• **THE TASK**: The entries that follow include a run beginning at the line with "프로젝트를 정리 한 글입니다." and ending at the line with "3. QA 최종 산출물에 대해 내용 및 항목 공유"; restate that run word for word and leave the rest out.

Items from a data source:
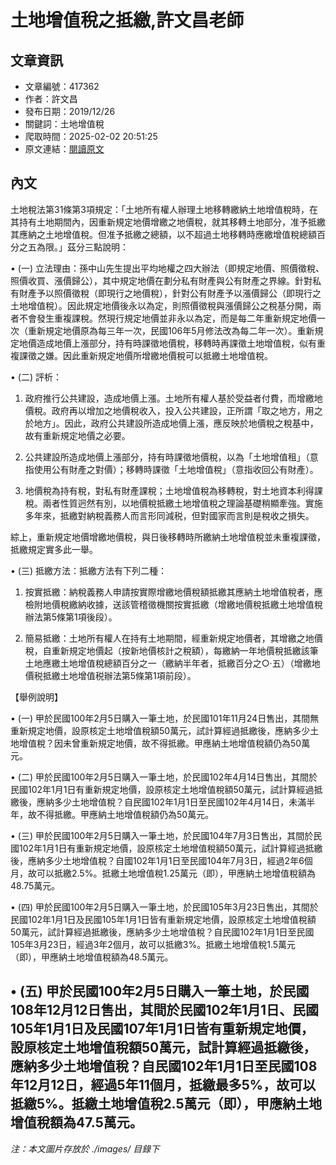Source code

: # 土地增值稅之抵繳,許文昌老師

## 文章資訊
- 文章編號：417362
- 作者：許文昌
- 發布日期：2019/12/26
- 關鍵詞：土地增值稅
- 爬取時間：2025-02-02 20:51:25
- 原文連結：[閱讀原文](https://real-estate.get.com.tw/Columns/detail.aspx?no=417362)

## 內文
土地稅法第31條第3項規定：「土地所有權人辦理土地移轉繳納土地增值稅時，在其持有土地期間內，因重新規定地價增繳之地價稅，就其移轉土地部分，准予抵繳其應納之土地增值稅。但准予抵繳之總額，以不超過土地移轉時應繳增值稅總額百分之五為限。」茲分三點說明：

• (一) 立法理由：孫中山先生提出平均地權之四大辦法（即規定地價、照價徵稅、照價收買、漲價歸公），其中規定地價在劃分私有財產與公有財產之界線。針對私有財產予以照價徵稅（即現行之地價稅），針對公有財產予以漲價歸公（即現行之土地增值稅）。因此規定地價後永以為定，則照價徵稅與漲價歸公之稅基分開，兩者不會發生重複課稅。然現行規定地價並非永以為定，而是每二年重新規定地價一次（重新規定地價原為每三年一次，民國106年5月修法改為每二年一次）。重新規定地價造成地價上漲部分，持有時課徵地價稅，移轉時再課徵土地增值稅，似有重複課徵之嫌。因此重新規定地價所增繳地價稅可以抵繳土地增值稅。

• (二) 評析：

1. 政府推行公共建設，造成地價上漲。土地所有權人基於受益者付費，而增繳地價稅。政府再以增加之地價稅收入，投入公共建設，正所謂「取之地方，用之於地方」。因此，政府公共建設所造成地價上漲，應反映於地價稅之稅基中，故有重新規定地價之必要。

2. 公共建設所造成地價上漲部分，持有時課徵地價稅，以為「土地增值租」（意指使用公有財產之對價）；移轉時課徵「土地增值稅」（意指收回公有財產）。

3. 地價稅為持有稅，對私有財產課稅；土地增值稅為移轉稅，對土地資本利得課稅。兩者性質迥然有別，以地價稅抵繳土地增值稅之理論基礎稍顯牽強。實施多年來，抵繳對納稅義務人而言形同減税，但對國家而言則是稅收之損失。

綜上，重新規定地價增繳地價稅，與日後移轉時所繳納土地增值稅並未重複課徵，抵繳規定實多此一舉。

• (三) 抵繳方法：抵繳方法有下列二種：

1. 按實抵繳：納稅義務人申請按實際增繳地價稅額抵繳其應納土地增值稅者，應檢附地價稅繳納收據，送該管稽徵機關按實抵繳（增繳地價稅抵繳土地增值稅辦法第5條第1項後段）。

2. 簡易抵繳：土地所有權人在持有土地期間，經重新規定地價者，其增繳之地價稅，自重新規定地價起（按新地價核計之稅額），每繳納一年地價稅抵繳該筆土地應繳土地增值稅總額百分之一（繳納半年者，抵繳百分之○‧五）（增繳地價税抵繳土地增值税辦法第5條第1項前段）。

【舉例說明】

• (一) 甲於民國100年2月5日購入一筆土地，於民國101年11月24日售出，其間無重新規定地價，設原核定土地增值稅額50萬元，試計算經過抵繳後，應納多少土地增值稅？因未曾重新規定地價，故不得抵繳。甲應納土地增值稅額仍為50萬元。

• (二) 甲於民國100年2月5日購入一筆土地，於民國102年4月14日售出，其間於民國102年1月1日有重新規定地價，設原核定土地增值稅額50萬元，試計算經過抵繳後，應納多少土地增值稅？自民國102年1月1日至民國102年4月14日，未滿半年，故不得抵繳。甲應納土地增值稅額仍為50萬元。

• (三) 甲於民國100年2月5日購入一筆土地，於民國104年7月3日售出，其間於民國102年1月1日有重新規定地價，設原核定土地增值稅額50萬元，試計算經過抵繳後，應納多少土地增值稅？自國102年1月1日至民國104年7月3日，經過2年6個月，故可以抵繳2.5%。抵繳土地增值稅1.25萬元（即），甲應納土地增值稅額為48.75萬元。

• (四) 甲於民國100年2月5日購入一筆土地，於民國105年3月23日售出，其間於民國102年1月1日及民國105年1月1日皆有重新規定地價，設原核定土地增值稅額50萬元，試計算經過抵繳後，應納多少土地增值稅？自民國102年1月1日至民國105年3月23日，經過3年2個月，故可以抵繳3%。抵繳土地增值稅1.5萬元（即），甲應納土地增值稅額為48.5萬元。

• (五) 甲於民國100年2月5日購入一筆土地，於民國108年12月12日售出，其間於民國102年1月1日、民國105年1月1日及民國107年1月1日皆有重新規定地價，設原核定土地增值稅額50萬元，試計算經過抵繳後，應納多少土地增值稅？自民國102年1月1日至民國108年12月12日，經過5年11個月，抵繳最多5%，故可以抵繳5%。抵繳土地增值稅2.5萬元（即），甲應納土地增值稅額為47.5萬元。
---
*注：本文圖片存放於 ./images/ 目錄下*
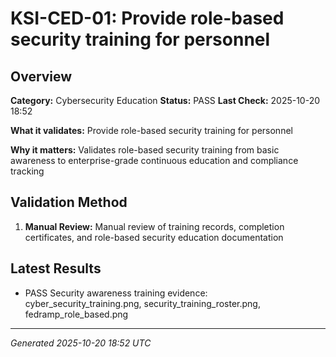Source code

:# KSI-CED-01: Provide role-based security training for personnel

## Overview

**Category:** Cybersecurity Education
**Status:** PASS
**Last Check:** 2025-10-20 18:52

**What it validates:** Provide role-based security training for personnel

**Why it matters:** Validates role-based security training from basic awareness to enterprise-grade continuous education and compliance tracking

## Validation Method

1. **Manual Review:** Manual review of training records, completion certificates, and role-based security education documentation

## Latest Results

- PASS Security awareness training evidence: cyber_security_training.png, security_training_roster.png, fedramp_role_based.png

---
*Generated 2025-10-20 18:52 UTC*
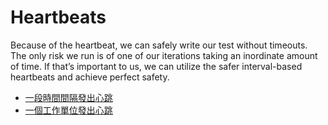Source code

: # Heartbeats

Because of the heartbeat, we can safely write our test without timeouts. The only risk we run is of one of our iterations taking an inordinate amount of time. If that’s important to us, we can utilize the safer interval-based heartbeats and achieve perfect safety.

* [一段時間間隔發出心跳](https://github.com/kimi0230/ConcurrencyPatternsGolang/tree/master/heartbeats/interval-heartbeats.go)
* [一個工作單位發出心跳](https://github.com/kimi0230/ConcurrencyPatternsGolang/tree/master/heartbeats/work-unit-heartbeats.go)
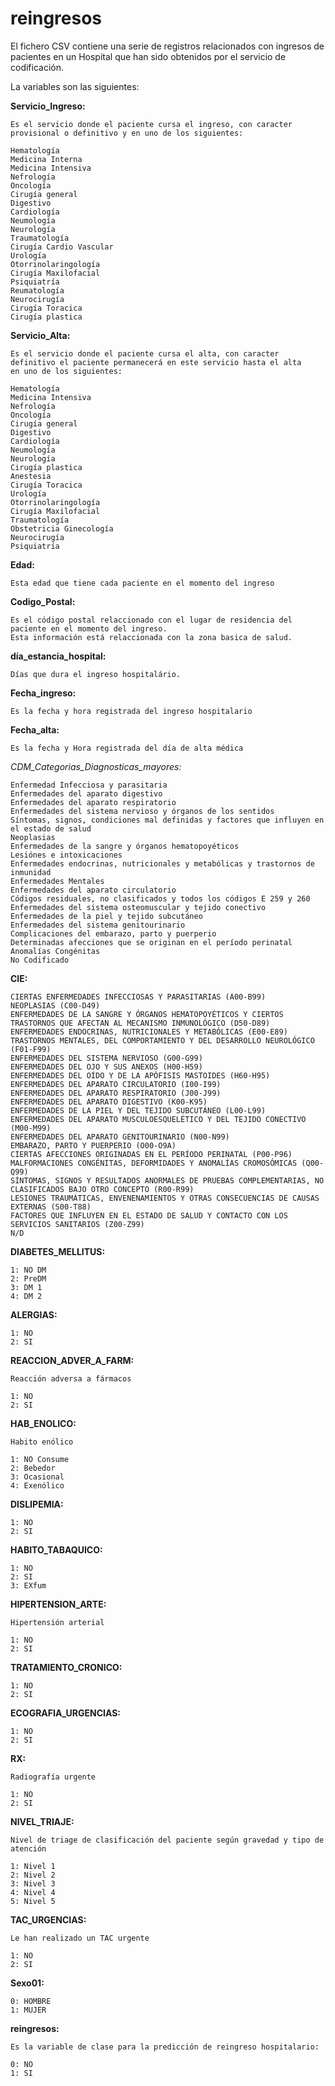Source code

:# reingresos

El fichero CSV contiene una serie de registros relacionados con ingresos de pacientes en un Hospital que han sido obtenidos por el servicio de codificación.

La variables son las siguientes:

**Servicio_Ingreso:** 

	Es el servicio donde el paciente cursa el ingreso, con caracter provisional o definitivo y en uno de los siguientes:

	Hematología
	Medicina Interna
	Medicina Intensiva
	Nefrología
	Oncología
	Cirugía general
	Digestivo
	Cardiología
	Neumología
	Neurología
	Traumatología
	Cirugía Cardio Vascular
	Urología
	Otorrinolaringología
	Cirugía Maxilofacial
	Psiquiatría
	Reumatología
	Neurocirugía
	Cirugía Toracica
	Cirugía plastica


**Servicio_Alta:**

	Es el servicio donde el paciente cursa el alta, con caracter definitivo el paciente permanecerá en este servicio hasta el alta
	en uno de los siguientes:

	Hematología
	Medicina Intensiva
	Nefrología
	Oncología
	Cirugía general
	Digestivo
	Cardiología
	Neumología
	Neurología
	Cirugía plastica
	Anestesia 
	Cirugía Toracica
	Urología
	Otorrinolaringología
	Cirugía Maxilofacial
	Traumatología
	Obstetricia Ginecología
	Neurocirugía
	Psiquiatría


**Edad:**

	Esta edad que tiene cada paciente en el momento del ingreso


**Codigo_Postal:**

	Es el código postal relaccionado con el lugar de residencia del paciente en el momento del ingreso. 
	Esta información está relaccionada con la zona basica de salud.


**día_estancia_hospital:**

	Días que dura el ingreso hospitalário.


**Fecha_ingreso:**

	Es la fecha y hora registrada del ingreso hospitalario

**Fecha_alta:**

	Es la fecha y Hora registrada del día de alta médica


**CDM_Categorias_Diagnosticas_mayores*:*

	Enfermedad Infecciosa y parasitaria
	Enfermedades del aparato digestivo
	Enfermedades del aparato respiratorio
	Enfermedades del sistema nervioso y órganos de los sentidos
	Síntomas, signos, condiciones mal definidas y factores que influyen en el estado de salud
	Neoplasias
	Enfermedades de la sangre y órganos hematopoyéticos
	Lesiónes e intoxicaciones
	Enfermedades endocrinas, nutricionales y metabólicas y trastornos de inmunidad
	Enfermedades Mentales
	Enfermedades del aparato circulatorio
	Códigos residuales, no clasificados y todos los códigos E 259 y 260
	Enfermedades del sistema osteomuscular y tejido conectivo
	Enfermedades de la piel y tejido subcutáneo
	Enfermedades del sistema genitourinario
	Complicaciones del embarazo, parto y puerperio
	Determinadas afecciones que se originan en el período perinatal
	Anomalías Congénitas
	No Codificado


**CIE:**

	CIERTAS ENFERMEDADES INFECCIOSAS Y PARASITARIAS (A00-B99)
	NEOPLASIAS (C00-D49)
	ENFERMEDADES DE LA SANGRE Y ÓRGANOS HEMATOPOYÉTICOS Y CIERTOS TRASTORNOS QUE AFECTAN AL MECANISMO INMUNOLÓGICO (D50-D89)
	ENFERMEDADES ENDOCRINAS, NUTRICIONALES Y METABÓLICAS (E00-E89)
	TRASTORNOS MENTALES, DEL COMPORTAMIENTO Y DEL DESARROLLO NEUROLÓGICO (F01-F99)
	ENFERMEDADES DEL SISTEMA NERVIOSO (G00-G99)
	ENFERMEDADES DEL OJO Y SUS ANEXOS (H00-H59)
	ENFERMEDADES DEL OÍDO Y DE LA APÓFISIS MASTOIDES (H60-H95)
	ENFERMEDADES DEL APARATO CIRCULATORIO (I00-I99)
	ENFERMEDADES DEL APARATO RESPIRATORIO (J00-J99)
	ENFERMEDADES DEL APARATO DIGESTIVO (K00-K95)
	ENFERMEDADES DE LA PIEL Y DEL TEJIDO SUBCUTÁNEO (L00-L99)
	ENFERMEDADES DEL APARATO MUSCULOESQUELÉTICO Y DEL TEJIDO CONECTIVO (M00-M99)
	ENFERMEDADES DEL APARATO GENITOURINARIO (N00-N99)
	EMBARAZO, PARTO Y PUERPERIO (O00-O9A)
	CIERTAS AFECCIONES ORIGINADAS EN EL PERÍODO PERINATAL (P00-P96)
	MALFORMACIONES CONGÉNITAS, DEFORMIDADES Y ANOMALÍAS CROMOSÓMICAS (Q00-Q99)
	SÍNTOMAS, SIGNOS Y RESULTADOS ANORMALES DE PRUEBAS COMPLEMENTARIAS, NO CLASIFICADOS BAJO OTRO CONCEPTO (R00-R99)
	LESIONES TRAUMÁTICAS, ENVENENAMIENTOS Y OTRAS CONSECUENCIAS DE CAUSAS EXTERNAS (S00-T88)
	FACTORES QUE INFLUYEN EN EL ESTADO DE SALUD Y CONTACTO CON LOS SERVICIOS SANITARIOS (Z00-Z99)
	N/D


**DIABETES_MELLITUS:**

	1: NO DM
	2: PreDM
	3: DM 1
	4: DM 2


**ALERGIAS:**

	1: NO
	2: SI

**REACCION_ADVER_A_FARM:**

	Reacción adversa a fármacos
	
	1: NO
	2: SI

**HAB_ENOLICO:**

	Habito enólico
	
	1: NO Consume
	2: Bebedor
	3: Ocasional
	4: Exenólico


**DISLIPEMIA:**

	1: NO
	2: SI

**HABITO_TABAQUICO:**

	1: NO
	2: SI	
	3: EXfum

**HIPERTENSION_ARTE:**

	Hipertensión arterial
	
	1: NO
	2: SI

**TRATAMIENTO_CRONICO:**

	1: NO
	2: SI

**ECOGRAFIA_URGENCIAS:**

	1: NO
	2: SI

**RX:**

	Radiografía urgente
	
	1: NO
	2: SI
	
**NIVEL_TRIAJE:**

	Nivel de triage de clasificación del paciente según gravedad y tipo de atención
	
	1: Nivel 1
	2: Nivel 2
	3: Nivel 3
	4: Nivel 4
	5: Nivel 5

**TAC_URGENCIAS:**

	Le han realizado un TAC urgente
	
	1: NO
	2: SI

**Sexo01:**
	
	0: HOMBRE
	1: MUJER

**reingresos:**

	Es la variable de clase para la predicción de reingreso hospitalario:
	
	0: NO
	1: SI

==

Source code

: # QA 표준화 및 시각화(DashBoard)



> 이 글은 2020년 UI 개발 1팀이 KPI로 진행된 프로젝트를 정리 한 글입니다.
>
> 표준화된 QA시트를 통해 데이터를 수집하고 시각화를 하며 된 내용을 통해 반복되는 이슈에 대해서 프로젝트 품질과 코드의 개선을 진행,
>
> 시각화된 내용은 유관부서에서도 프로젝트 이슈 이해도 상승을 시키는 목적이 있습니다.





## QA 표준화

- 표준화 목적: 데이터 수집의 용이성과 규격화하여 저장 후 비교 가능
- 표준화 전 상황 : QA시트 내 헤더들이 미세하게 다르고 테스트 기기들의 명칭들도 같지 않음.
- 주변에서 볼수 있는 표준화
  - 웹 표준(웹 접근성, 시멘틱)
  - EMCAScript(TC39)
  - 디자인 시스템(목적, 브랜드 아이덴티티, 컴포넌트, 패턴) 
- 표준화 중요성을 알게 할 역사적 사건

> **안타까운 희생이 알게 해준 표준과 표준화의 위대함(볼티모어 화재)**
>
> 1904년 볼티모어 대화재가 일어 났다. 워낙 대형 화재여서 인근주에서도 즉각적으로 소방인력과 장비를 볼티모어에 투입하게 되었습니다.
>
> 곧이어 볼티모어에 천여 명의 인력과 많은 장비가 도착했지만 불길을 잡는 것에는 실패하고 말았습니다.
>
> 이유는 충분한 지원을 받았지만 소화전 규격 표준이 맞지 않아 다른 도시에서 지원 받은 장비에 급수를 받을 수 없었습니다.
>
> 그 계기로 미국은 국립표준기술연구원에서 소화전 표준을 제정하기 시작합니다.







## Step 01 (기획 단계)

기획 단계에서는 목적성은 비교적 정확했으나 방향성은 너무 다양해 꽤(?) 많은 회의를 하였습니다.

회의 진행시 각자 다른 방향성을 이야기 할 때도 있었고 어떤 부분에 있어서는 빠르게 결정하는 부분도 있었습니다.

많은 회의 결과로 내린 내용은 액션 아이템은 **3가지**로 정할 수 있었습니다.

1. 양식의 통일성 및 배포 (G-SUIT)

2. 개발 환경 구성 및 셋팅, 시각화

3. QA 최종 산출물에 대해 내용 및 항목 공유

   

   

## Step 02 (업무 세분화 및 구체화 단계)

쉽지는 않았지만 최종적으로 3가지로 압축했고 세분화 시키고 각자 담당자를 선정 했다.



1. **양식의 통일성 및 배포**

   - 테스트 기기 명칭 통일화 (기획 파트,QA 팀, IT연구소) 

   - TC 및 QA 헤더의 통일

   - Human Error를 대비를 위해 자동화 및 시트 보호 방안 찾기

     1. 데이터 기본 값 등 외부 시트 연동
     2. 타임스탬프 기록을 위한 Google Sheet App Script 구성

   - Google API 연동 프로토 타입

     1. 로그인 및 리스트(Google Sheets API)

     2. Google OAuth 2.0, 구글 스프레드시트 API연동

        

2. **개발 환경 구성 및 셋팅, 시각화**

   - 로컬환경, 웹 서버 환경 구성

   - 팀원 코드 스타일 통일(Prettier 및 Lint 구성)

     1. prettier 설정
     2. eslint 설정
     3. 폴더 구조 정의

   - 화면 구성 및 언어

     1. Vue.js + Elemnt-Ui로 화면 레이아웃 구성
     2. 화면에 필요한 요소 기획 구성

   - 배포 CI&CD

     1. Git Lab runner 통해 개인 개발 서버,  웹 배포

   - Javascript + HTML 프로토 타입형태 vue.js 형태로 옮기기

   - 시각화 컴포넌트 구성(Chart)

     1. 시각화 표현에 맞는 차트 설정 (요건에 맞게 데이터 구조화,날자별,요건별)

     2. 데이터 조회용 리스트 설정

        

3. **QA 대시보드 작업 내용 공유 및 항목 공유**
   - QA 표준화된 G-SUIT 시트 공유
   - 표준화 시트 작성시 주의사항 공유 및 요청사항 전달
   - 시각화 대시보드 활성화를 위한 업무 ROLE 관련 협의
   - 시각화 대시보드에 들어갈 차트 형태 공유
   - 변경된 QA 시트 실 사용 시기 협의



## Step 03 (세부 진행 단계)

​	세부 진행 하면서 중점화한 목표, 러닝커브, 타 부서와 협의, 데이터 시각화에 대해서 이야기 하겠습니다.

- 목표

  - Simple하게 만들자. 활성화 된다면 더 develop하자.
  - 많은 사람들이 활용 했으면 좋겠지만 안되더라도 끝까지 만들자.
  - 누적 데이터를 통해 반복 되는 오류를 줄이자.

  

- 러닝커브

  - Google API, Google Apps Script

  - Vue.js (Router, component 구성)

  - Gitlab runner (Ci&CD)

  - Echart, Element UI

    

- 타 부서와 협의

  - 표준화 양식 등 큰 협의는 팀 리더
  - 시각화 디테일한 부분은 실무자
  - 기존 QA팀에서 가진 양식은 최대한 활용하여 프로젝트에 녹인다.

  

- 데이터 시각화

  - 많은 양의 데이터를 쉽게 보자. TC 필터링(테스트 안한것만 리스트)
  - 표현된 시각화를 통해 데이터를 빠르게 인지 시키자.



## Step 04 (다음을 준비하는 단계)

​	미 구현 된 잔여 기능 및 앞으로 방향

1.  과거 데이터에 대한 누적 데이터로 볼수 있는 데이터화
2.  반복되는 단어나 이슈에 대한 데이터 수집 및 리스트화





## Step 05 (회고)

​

• **RESULT FOR THIS TASK**:
> 이 글은 2020년 UI 개발 1팀이 KPI로 진행된 프로젝트를 정리 한 글입니다.
>
> 표준화된 QA시트를 통해 데이터를 수집하고 시각화를 하며 된 내용을 통해 반복되는 이슈에 대해서 프로젝트 품질과 코드의 개선을 진행,
>
> 시각화된 내용은 유관부서에서도 프로젝트 이슈 이해도 상승을 시키는 목적이 있습니다.





## QA 표준화

- 표준화 목적: 데이터 수집의 용이성과 규격화하여 저장 후 비교 가능
- 표준화 전 상황 : QA시트 내 헤더들이 미세하게 다르고 테스트 기기들의 명칭들도 같지 않음.
- 주변에서 볼수 있는 표준화
  - 웹 표준(웹 접근성, 시멘틱)
  - EMCAScript(TC39)
  - 디자인 시스템(목적, 브랜드 아이덴티티, 컴포넌트, 패턴) 
- 표준화 중요성을 알게 할 역사적 사건

> **안타까운 희생이 알게 해준 표준과 표준화의 위대함(볼티모어 화재)**
>
> 1904년 볼티모어 대화재가 일어 났다. 워낙 대형 화재여서 인근주에서도 즉각적으로 소방인력과 장비를 볼티모어에 투입하게 되었습니다.
>
> 곧이어 볼티모어에 천여 명의 인력과 많은 장비가 도착했지만 불길을 잡는 것에는 실패하고 말았습니다.
>
> 이유는 충분한 지원을 받았지만 소화전 규격 표준이 맞지 않아 다른 도시에서 지원 받은 장비에 급수를 받을 수 없었습니다.
>
> 그 계기로 미국은 국립표준기술연구원에서 소화전 표준을 제정하기 시작합니다.







## Step 01 (기획 단계)

기획 단계에서는 목적성은 비교적 정확했으나 방향성은 너무 다양해 꽤(?) 많은 회의를 하였습니다.

회의 진행시 각자 다른 방향성을 이야기 할 때도 있었고 어떤 부분에 있어서는 빠르게 결정하는 부분도 있었습니다.

많은 회의 결과로 내린 내용은 액션 아이템은 **3가지**로 정할 수 있었습니다.

1. 양식의 통일성 및 배포 (G-SUIT)

2. 개발 환경 구성 및 셋팅, 시각화

3. QA 최종 산출물에 대해 내용 및 항목 공유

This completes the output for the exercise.